**Exercise prompt**
Reproduce the data below line by line, from its first line to the line with "на повеќе платформи.", both included, and nothing past that point.

[Items from a dataset]
#####

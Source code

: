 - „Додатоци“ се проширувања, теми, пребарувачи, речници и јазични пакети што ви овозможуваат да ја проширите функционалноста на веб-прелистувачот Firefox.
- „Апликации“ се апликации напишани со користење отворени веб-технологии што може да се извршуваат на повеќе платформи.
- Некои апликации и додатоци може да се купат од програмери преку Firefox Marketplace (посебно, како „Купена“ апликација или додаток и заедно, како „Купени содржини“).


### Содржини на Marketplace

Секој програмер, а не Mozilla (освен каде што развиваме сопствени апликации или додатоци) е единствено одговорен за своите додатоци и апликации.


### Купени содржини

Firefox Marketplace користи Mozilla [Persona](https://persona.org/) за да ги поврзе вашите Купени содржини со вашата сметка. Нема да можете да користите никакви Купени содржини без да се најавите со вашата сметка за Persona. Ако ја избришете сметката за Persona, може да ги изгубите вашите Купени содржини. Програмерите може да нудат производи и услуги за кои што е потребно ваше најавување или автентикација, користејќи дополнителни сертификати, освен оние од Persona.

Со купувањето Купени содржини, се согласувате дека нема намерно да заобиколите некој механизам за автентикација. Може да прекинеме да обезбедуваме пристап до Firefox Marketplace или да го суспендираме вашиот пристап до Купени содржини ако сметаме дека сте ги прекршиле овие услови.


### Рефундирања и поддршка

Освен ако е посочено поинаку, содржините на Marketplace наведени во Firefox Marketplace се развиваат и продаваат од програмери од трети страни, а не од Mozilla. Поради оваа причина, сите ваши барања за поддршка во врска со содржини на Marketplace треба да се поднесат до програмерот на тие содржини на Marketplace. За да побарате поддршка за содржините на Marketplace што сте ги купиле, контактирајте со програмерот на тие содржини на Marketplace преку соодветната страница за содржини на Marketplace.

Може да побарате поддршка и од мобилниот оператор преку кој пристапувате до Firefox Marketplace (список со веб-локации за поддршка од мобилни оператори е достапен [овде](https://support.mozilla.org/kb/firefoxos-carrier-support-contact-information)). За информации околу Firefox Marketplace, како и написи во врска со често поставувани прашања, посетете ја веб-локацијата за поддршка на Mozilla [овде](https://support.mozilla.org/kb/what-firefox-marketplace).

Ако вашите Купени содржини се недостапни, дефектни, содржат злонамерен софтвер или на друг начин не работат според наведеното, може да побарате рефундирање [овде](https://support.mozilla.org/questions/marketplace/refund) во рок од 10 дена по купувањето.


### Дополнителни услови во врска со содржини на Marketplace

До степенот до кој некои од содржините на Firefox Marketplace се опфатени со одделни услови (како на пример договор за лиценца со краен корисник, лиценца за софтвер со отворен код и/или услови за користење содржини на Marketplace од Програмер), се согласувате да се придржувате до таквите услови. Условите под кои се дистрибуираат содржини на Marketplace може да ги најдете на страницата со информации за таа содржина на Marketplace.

#####

**Written solution**
Source code

: - „Додатоци“ се проширувања, теми, пребарувачи, речници и јазични пакети што ви овозможуваат да ја проширите функционалноста на веб-прелистувачот Firefox.
- „Апликации“ се апликации напишани со користење отворени веб-технологии што може да се извршуваат на повеќе платформи.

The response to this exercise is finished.